Türkiye’nin hedefi dünya ticaretinden yüzde 1,5 pay almak. Bu hedefe ulaşılabilmesi için gerek sektör gerekse ihracat rakamlarının daha yukarılara taşınması gerekiyor. Bunun için yurtiçinde veya yurtdışında gündem ne olursa olsun Türkiye’nin ekonomik büyümesini yeniden hızlandıracak ve yatırımları artıracak adımların atılması bekleniyor. Bu adımların ise yeni ekonominin gereklerine uygun teknoloji içerikli, katma değerli ürünlere yönelecek şekilde yapılması önem arz ediyor. Ayrıca sürdürülebilir rekabet için ihracatta arzu edilen dönüşümü sağlamak adına mevcut başarılı uygulamaların, yeni ekonominin gerekleri ile birlikte harmanlaması ve yepyeni bir anlayışla hızlanarak devam edilmesi isteniyor.

Akdeniz Demir ve Demirdışı Metaller İhracatçıları Birliği (ADMİB) Başkanı Adnan Ersoy Ulubaş, Türkiye’nin 2008 yılından bu yana sürdürülebilir istikrarı yakalayamayan küresel ekonomiden bağımsız hareket edemeyeceğini belirterek, yaşanan tüm olumsuzluklara rağmen ihracatın geçen yıla kıyasla aynı seviyede tutulduğunu vurguladı. Demir çelik ve kimyevi maddeler gibi önemli sektörlerde bir önceki yıla kıyasla yaşanan düşüşün otomotiv sektörünün ihracat artışı ile dengelendiğini dile getiren Ulubaş, “Çelik sektöründe ilk on ayda yaşanan düşüş 1 milyar doları bulmuş durumda. Düşüşte başta Birleşik Devletler ve Irak olmak üzere Birleşik Arap Emirlikleri, Azerbaycan, Fas, Peru ve Suriye gibi ülkelere ihracatın azalmasının etkisi büyük. Ürün bazında ise en önemli düşüşün ağırlıklı demir çelik çubuk olmak üzere boru ve inşaat aksamında yaşandığı görülmektedir” dedi. Ulubaş, 2017 yılında büyümenin hızlanması ve yatırımların artması için yeni ekonominin gereklerine uygun teknoloji içerikli, katma değerli ürünlere yönelmek gerektiğini söyledi.

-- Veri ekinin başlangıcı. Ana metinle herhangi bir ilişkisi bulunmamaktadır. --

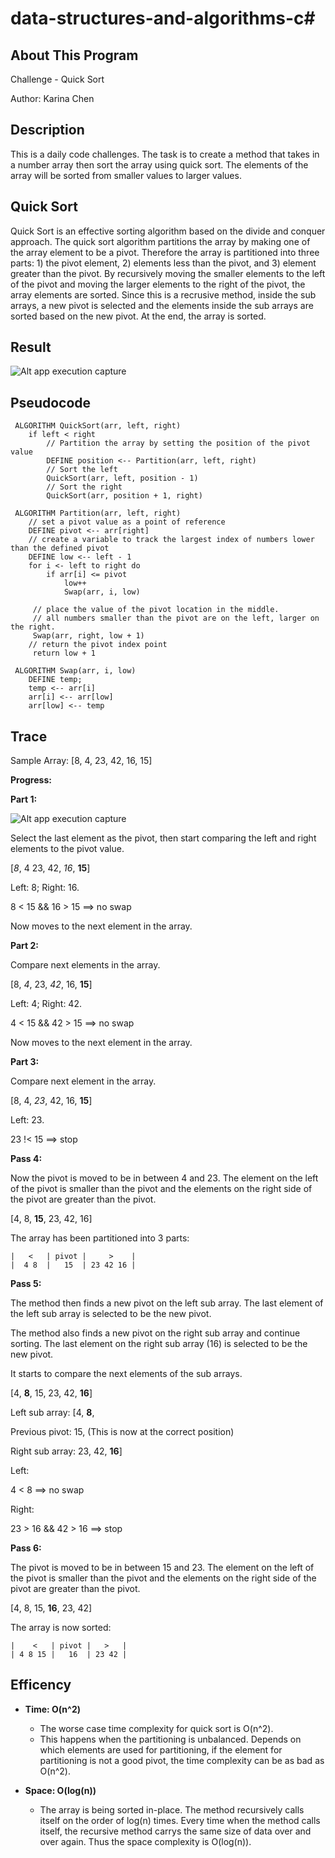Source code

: # data-structures-and-algorithms-c#

## About This Program
Challenge - Quick Sort

Author: Karina Chen

## Description
This is a daily code challenges. The task is to create a method that takes in a number array then sort the array using quick sort. The elements of the array will be sorted from smaller values to larger values.

## Quick Sort
Quick Sort is an effective sorting algorithm based on the divide and conquer approach. The quick sort algorithm partitions the array by making one of the array element to be a pivot. Therefore the array is partitioned into three parts: 1) the pivot element, 2) elements less than the pivot, and 3) element greater than the pivot. By recursively moving the smaller elements to the left of the pivot and moving the larger elements to the right of the pivot, the array elements are sorted. Since this is a recrusive method, inside the sub arrays, a new pivot is selected and the elements inside the sub arrays are sorted based on the new pivot. At the end, the array is sorted.

## Result
![Alt app execution capture](/Assets/code28_2.JPG)

## Pseudocode
```
 ALGORITHM QuickSort(arr, left, right)
    if left < right
        // Partition the array by setting the position of the pivot value 
        DEFINE position <-- Partition(arr, left, right)
        // Sort the left
        QuickSort(arr, left, position - 1)
        // Sort the right
        QuickSort(arr, position + 1, right)

 ALGORITHM Partition(arr, left, right)
    // set a pivot value as a point of reference
    DEFINE pivot <-- arr[right]
    // create a variable to track the largest index of numbers lower than the defined pivot
    DEFINE low <-- left - 1
    for i <- left to right do
        if arr[i] <= pivot
            low++
            Swap(arr, i, low)

     // place the value of the pivot location in the middle.
     // all numbers smaller than the pivot are on the left, larger on the right. 
     Swap(arr, right, low + 1)
    // return the pivot index point
     return low + 1

 ALGORITHM Swap(arr, i, low)
    DEFINE temp;
    temp <-- arr[i]
    arr[i] <-- arr[low]
    arr[low] <-- temp
```
## Trace
Sample Array:
[8, 4, 23, 42, 16, 15]

**Progress:**

**Part 1:**

![Alt app execution capture](/Assets/code28_1.jpg)

Select the last element as the pivot, then start comparing the left and right elements to the pivot value.

[_*8*_, 4 23, 42, _*16*_, **15**]

Left: 8; Right: 16.

8 < 15 && 16 > 15 ==> no swap

Now moves to the next element in the array.

**Part 2:**

Compare next elements in the array.

[8, _*4*_, 23, _*42*_, 16, **15**]

Left: 4; Right: 42.

4 < 15 && 42 > 15 ==> no swap

Now moves to the next element in the array.

**Part 3:**

Compare next element in the array.

[8, 4, _*23*_, 42, 16, **15**]

Left: 23.

23 !< 15 ==> stop

**Pass 4:**

Now the pivot is moved to be in between 4 and 23. The element on the left of the pivot is smaller than the pivot and the elements on the right side of the pivot are greater than the pivot.

[4, 8, **15**, 23, 42, 16]

The array has been partitioned into 3 parts:
```
|   <   | pivot |     >    |
|  4 8  |   15  | 23 42 16 |
```
**Pass 5:**

The method then finds a new pivot on the left sub array. The last element of the left sub array is selected to be the new pivot.

The method also finds a new pivot on the right sub array and continue sorting. The last element on the right sub array (16) is selected to be the new pivot.

It starts to compare the next elements of the sub arrays.

[4, **8**, 15, 23, 42, **16**]

Left sub array: [4, **8**,

Previous pivot: 15, (This is now at the correct position)

Right sub array: 23, 42, **16**]


Left:

4 < 8 ==> no swap

Right:

23 > 16 && 42 > 16 ==> stop

**Pass 6:**

The pivot is moved to be in between 15 and 23. The element on the left of the pivot is smaller than the pivot and the elements on the right side of the pivot are greater than the pivot.

[4, 8, 15, **16**, 23, 42]

The array is now sorted:
```
|    <   | pivot |   >   |
| 4 8 15 |   16  | 23 42 |
```

## Efficency

* **Time: O(n^2)**
  * The worse case time complexity for quick sort is O(n^2).
  * This happens when the partitioning is unbalanced. Depends on which elements are used for partitioning, if the element for partitioning is not a good pivot, the time complexity can be as bad as O(n^2).

* **Space: O(log(n))**
  * The array is being sorted in-place. The method recursively calls itself on the order of log(n) times. Every time when the method calls itself, the recursive method carrys the same size of data over and over again. Thus the space complexity is O(log(n)).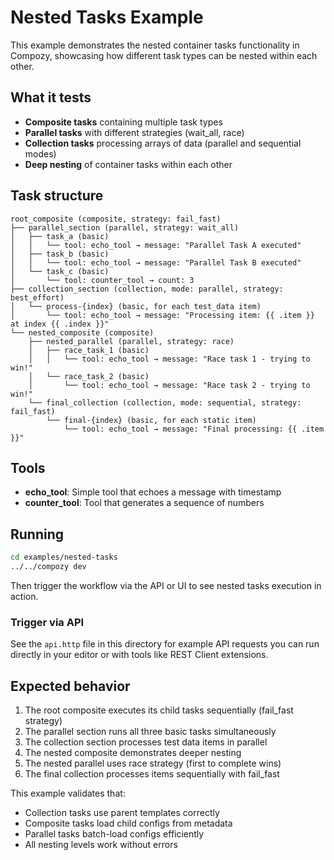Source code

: # Nested Tasks Example

This example demonstrates the nested container tasks functionality in Compozy, showcasing how different task types can be nested within each other.

## What it tests

- **Composite tasks** containing multiple task types
- **Parallel tasks** with different strategies (wait_all, race)
- **Collection tasks** processing arrays of data (parallel and sequential modes)
- **Deep nesting** of container tasks within each other

## Task structure

```
root_composite (composite, strategy: fail_fast)
├── parallel_section (parallel, strategy: wait_all)
│   ├── task_a (basic)
│   │   └── tool: echo_tool → message: "Parallel Task A executed"
│   ├── task_b (basic)
│   │   └── tool: echo_tool → message: "Parallel Task B executed"
│   └── task_c (basic)
│       └── tool: counter_tool → count: 3
├── collection_section (collection, mode: parallel, strategy: best_effort)
│   └── process-{index} (basic, for each test_data item)
│       └── tool: echo_tool → message: "Processing item: {{ .item }} at index {{ .index }}"
└── nested_composite (composite)
    ├── nested_parallel (parallel, strategy: race)
    │   ├── race_task_1 (basic)
    │   │   └── tool: echo_tool → message: "Race task 1 - trying to win!"
    │   └── race_task_2 (basic)
    │       └── tool: echo_tool → message: "Race task 2 - trying to win!"
    └── final_collection (collection, mode: sequential, strategy: fail_fast)
        └── final-{index} (basic, for each static item)
            └── tool: echo_tool → message: "Final processing: {{ .item }}"
```

## Tools

- **echo_tool**: Simple tool that echoes a message with timestamp
- **counter_tool**: Tool that generates a sequence of numbers

## Running

```bash
cd examples/nested-tasks
../../compozy dev
```

Then trigger the workflow via the API or UI to see nested tasks execution in action.

### Trigger via API

See the `api.http` file in this directory for example API requests you can run directly in your editor or with tools like REST Client extensions.

## Expected behavior

1. The root composite executes its child tasks sequentially (fail_fast strategy)
2. The parallel section runs all three basic tasks simultaneously
3. The collection section processes test data items in parallel
4. The nested composite demonstrates deeper nesting
5. The nested parallel uses race strategy (first to complete wins)
6. The final collection processes items sequentially with fail_fast

This example validates that:

- Collection tasks use parent templates correctly
- Composite tasks load child configs from metadata
- Parallel tasks batch-load configs efficiently
- All nesting levels work without errors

2017 için tahminler temkinli, bizler umutluyuz

Küresel ekonominin 2008 yılında başlayan ve 2009 yılında derinleşen krizin üzerinden geçen yedi yıla rağmen hala sürdürülebilir istikrarı yakalayamadığını belirten Ulubaş, 2016 yılını yüzde 2,2 ile beklentilerin bile altında bir büyüme rakamıyla tamamlaması beklenen küresel ekonominin ticaret hacminin ise mal fiyatlarındaki düşüşün de etkisiyle değer bazında yüzde 3-4 oranında gerileyeceğinin tahmin edildiğini anlattı. Türkiye ekonomisinin de global piyasalardan bağımsız hareket etmesinin düşünülemeyeceğini ifade eden Ulubaş, bu kapsamda 2016 yılında gerek en önemli ihraç pazarı Avrupa ülkelerinin gerekse dünya ekonomilerinin yavaşlayan büyümesinden Türkiye’nin de olumsuz etkilendiğini söyledi. Buna rağmen Türkiye ekonomisinin 2016 yılı ilk yarısındaki yüzde 3,9’luk büyüme performansıyla 21 AB üyesi ülkeden hızlı büyürken, dünyada ise en hızlı büyüyen 7. ülke olduğunu dile getiren Ulubaş, “Üstelik ülkemiz bu büyümeyi gerçekleştirirken artan terör olayları, Rusya krizi ve Suriye’de şiddetlenen iç savaşın yansımalarıyla da boğuşmaktaydı” dedi. 2016 yılı ikinci yarısına gelindiğinde ise Türkiye’nin Temmuz ayında yaşanan darbe girişimi ile sarsıldığını vurgulayan Adnan Ersoy Ulubaş, “15 Temmuz’da kendi halkına kurşun sıkacak kadar gözü dönmüş hainlerin darbe girişimini, milletimiz tarihe geçecek bir kahramanlık destanı ile bertaraf etti. Aynı zamanda tüm dünyaya ‘Türkiye’de demokrasinin temelleri sizlerin sandığından çok daha derinde’ mesajı da verildi. Darbe girişiminin hemen sabahından itibaren ülkemizin fahri birer tanıtım elçisi olan ihracatçılarımız, Ekonomi Bakanlığımız, TİM ve İhracatçı Birliklerimizle bu mesajı tüm dünyaya anlatmaya çalıştık. Bu noktada başta Batı olmak üzere müttefiklerimizden çok daha gür sesli ve samimi bir destek göremeyişimiz ve kredi derecelendirme kuruluşlarının haksız not indirimleri bizleri üzdü” diye konuştu. 2016 yılını ekonomik açıdan oldukça sıkıntılı geçiren küresel ekonomi ve Türkiye ekonomisinin 2017 yılına ilişkin ilk tahminlerinin de oldukça temkinli olduğunu vurgulayan Ulubaş, Türkiye’nin 2017 yılını Orta Vadeli Programa uygun olarak 153 milyar düzeyinde bir ihracatla tamamlamasını öngördüklerini kaydetti.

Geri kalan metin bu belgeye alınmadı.